WHAT THE EXERCISE ASKS
Among the entries below, which lines run from the line with "- **Files**: Test" through the line with "### Storybook"? Retype those, both ends included, exactly and without pictures.

Saved entries
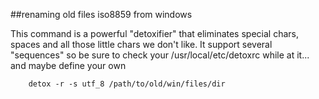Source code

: ##renaming old files iso8859 from windows

This command is a powerful "detoxifier" that eliminates special chars,
spaces and all those little chars we don't like. It support several
"sequences" so be sure to check your /usr/local/etc/detoxrc while at
it... and maybe define your own

		detox -r -s utf_8 /path/to/old/win/files/dir
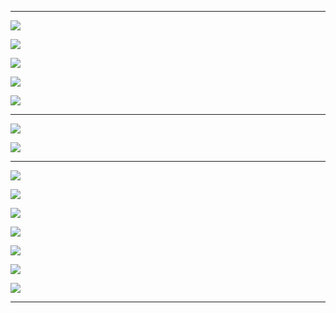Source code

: 
---

![](https://i.imgur.com/Dmaku3t.png)

![](https://i.imgur.com/Qo7P2EW.png)

![](https://i.imgur.com/IImkF67.png)

![](https://i.imgur.com/YuWRItv.png)

![](https://i.imgur.com/Sn4mHCz.png)

---

![](https://i.imgur.com/STXJvpu.png)

![](https://i.imgur.com/KOzxJjQ.png)

---

![](https://i.imgur.com/xnmPT1z.png)

![](https://i.imgur.com/1ueHG9F.png)

![](https://i.imgur.com/UdRLgQZ.png)

![](https://i.imgur.com/yROJQ9r.png)

![](https://i.imgur.com/55kx2Eq.png)

![](https://i.imgur.com/DBvnu8G.jpg)

![](https://i.imgur.com/rZJPjVZ.png)

---

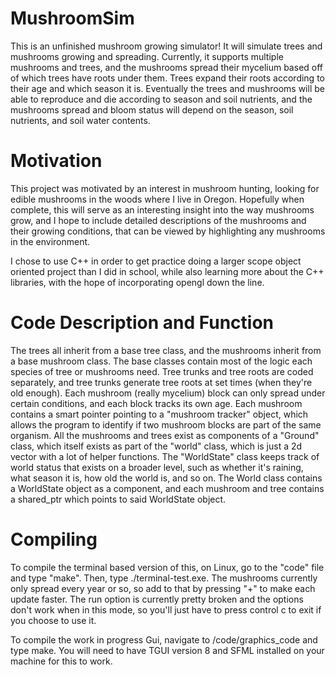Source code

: # MushroomSim

This is an unfinished mushroom growing simulator! It will simulate trees and mushrooms growing and spreading. 
Currently, it supports multiple mushrooms and trees, and the mushrooms spread their mycelium based off of which trees have roots under them.
Trees expand their roots according to their age and which season it is. Eventually the trees and mushrooms will be able to reproduce and 
die according to season and soil nutrients, and the mushrooms spread and bloom status will depend on the season, soil nutrients, and soil water contents.

# Motivation

This project was motivated by an interest in mushroom hunting, looking for edible mushrooms in the woods where I live in Oregon. Hopefully when complete,
this will serve as an interesting insight into the way mushrooms grow, and I hope to include detailed descriptions of the mushrooms and their 
growing conditions, that can be viewed by highlighting any mushrooms in the environment.

I chose to use C++ in order to get practice doing a larger scope object oriented project than I did in school, while also learning more about the C++ libraries,
with the hope of incorporating opengl down the line.

# Code Description and Function

The trees all inherit from a base tree class, and the mushrooms inherit from a base mushroom class. The base classes contain
most of the logic each species of tree or mushrooms need. Tree trunks and tree roots are coded separately, and tree trunks generate tree roots
at set times (when they're old enough). Each mushroom (really mycelium) block can only spread under certain conditions, and each block tracks its own age.
Each mushroom contains a smart pointer pointing to a "mushroom tracker" object, which allows the program to identify if two mushroom blocks are part of the 
same organism. All the mushrooms and trees exist as components of a "Ground" class, which itself exists as part of the "world" class, which is just a 
2d vector with a lot of helper functions. The "WorldState" class keeps track of world status that exists on a broader level, such as whether it's raining, 
what season it is, how old the world is, and so on. The World class contains a WorldState object as a component, and each mushroom and tree contains a 
shared_ptr which points to said WorldState object.

# Compiling

To compile the terminal based version of this, on Linux, go to the "code" file and type "make". Then, type ./terminal-test.exe. The mushrooms 
currently only spread every year or so, so add to that by pressing "+" to make each update faster. The run option is currently pretty broken and the options
don't work when in this mode, so you'll just have to press control c to exit if you choose to use it.

To compile the work in progress Gui, navigate to /code/graphics_code and type make. You will need to have TGUI version 8 and SFML installed on your machine for this
to work.
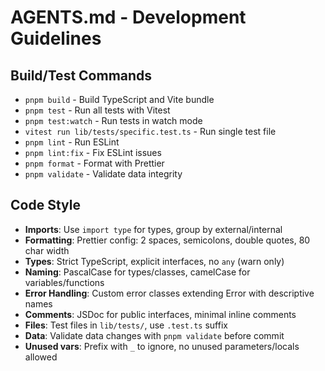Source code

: # AGENTS.md - Development Guidelines

## Build/Test Commands

- `pnpm build` - Build TypeScript and Vite bundle
- `pnpm test` - Run all tests with Vitest
- `pnpm test:watch` - Run tests in watch mode
- `vitest run lib/tests/specific.test.ts` - Run single test file
- `pnpm lint` - Run ESLint
- `pnpm lint:fix` - Fix ESLint issues
- `pnpm format` - Format with Prettier
- `pnpm validate` - Validate data integrity

## Code Style

- **Imports**: Use `import type` for types, group by external/internal
- **Formatting**: Prettier config: 2 spaces, semicolons, double quotes, 80 char width
- **Types**: Strict TypeScript, explicit interfaces, no `any` (warn only)
- **Naming**: PascalCase for types/classes, camelCase for variables/functions
- **Error Handling**: Custom error classes extending Error with descriptive names
- **Comments**: JSDoc for public interfaces, minimal inline comments
- **Files**: Test files in `lib/tests/`, use `.test.ts` suffix
- **Data**: Validate data changes with `pnpm validate` before commit
- **Unused vars**: Prefix with `_` to ignore, no unused parameters/locals allowed
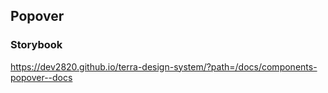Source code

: ## Popover

### Storybook

https://dev2820.github.io/terra-design-system/?path=/docs/components-popover--docs
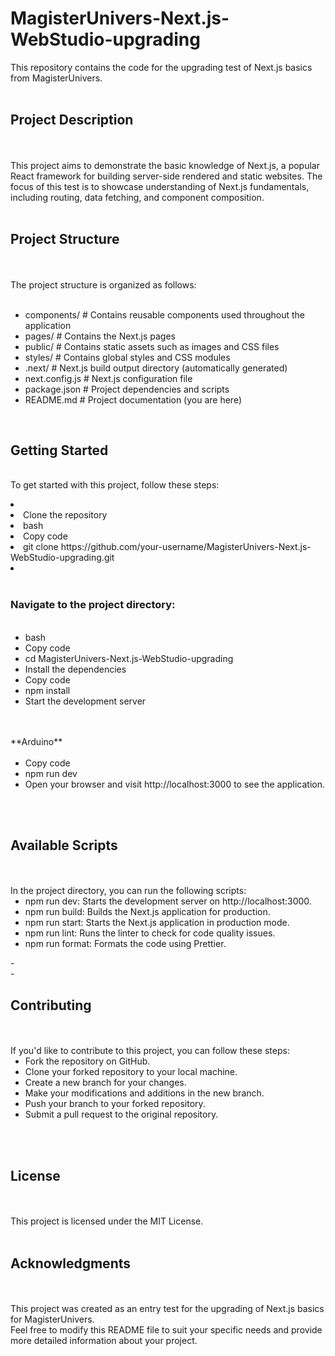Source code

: 
<h1>MagisterUnivers-Next.js-WebStudio-upgrading</h1>

This repository contains the code for the upgrading test of Next.js basics from MagisterUnivers.
<br/>
<br/>
<h2>Project Description</h2>
<br/>
<br/>
This project aims to demonstrate the basic knowledge of Next.js, a popular React framework for building server-side rendered and static websites. The focus of this test is to showcase understanding of Next.js fundamentals, including routing, data fetching, and component composition.
<br/>
<br/>
<h2>Project Structure</h2>
<br/>
<br/>
The project structure is organized as follows:
<br/>
<ul>
  <br/>
<li>components/ # Contains reusable components used throughout the application</li>
<li>pages/ # Contains the Next.js pages</li>
<li>public/ # Contains static assets such as images and CSS files</li>
<li>styles/ # Contains global styles and CSS modules</li>
<li>.next/ # Next.js build output directory (automatically generated)</li>
<li>next.config.js # Next.js configuration file</li>
<li>package.json # Project dependencies and scripts</li>
<li>README.md # Project documentation (you are here)</li> 
</ul>

<br/>
<h2>Getting Started</h2>
<br/>
To get started with this project, follow these steps:
<br/>

<ul></ul>
<li></li>
<li>Clone the repository</li>

<li>bash</li>

<li>Copy code</li>

<li>git clone https://github.com/your-username/MagisterUnivers-Next.js-WebStudio-upgrading.git<li>
<br/>
<br/>
  <h3>Navigate to the project directory:</h3>
<br/>
  <ul>
  <li>bash</li>
<li>Copy code</li>
<li>cd MagisterUnivers-Next.js-WebStudio-upgrading</li>
<li>Install the dependencies</li>
<li>Copy code</li>
<li>npm install</li>
<li>Start the development server</li>
  </ul>
<br/>
<br/>
**Arduino**
<br/><br/>
<ul>
<li>Copy code</li>
<li>npm run dev</li>
<li>Open your browser and visit http://localhost:3000 to see the application.</li>
</ul>
<br/>
<br/>
<h2>Available Scripts</h2>
<br/>
<br/>
In the project directory, you can run the following scripts:
<br/>
<ul>
<li>npm run dev: Starts the development server on http://localhost:3000.</li>
<li>npm run build: Builds the Next.js application for production.</li>
<li>npm run start: Starts the Next.js application in production mode.</li>
<li>npm run lint: Runs the linter to check for code quality issues.</li>
<li>npm run format: Formats the code using Prettier.</li>
</ul>
- <br/>
- <br/>
<h2>Contributing</h2>
<br/>
<br/>
If you'd like to contribute to this project, you can follow these steps:
<br/>
<ul>
<li>Fork the repository on GitHub.</li>
<li>Clone your forked repository to your local machine.</li>
<li>Create a new branch for your changes.</li>
<li>Make your modifications and additions in the new branch.</li>
<li>Push your branch to your forked repository.</li>
<li>Submit a pull request to the original repository.</li>
</ul>

<br/>
<br/>
<h2>License</h2>
<br/><br/>
This project is licensed under the MIT License.
<br/>
<br/>
<h2>Acknowledgments</h2>
<br/><br/>
This project was created as an entry test for the upgrading of Next.js basics for MagisterUnivers.
<br/>
Feel free to modify this README file to suit your specific needs and provide more detailed information about your project.
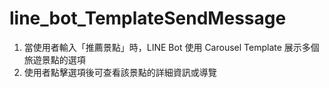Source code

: # line_bot_TemplateSendMessage
1. 當使用者輸入「推薦景點」時，LINE Bot 使用 Carousel Template 展示多個旅遊景點的選項
2. 使用者點擊選項後可查看該景點的詳細資訊或導覽

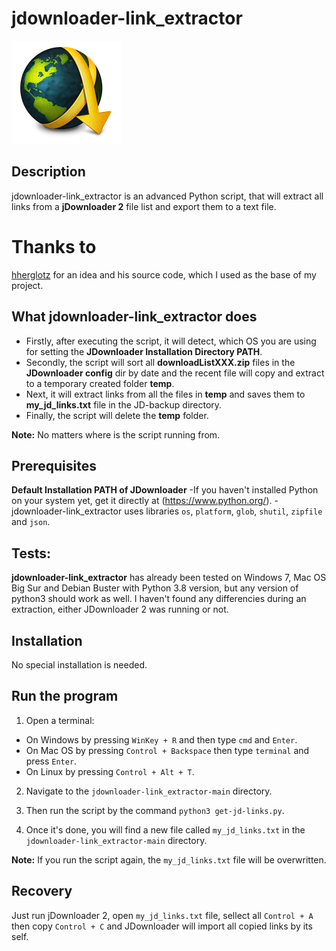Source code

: # jdownloader-link_extractor
![JDownloader 2](https://github.com/roman-kojnok/jdownloader-link_extractor/blob/main/images/jd2.png)
## Description

jdownloader-link_extractor is an advanced Python script, that will extract all links from a **jDownloader 2** file list and export them to a text file.

# Thanks to
[hherglotz](https://github.com/hherglotz/linkextractor)
for an idea and his source code, which I used as the base of my project.

## What jdownloader-link_extractor does
- Firstly, after executing the script, it will detect, which OS you are using for setting the **JDownloader Installation Directory PATH**.
- Secondly, the script will sort all **downloadListXXX.zip** files in the **JDownloader config** dir by date and the recent file will copy and extract to a temporary created folder **temp**.
- Next, it will extract links from all the files in **temp** and saves them to **my_jd_links.txt** file in the JD-backup directory.
- Finally, the script will delete the **temp** folder.

**Note:** No matters where is the script running from. 


## Prerequisites
**Default Installation PATH of JDownloader**
-If you haven't installed Python on your system yet, get it directly at (https://www.python.org/).
-jdownloader-link_extractor uses libraries `os`, `platform`, `glob`, `shutil`, `zipfile` and `json`.

## Tests:
**jdownloader-link_extractor** has already been tested on Windows 7, Mac OS Big Sur and Debian Buster with Python 3.8 version, but any version of python3 should work as well.
I haven't found any differencies during an extraction, either JDownloader 2 was running or not.

## Installation
No special installation is needed. 

## Run the program

1. Open a terminal: 

- On Windows by pressing `WinKey + R` and then type `cmd` and `Enter`.
- On Mac OS by pressing `Control + Backspace` then type `terminal` and press `Enter`.
- On Linux by pressing `Control + Alt + T`.

2. Navigate to the `jdownloader-link_extractor-main` directory.

3. Then run the script by the command `python3 get-jd-links.py`. 

4. Once it's done, you will find a new file called `my_jd_links.txt` in the `jdownloader-link_extractor-main` directory.

**Note:**
If you run the script again, the `my_jd_links.txt` file will be overwritten.


## Recovery
Just run jDownloader 2, open `my_jd_links.txt` file, sellect all `Control + A` then copy `Control + C` and JDownloader will import all copied links by its self.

SOLUTION TO THIS TASK
- **Files**: Test files in `lib/tests/`, use `.test.ts` suffix
- **Data**: Validate data changes with `pnpm validate` before commit
- **Unused vars**: Prefix with `_` to ignore, no unused parameters/locals allowed
Source code

: ## Popover

### Storybook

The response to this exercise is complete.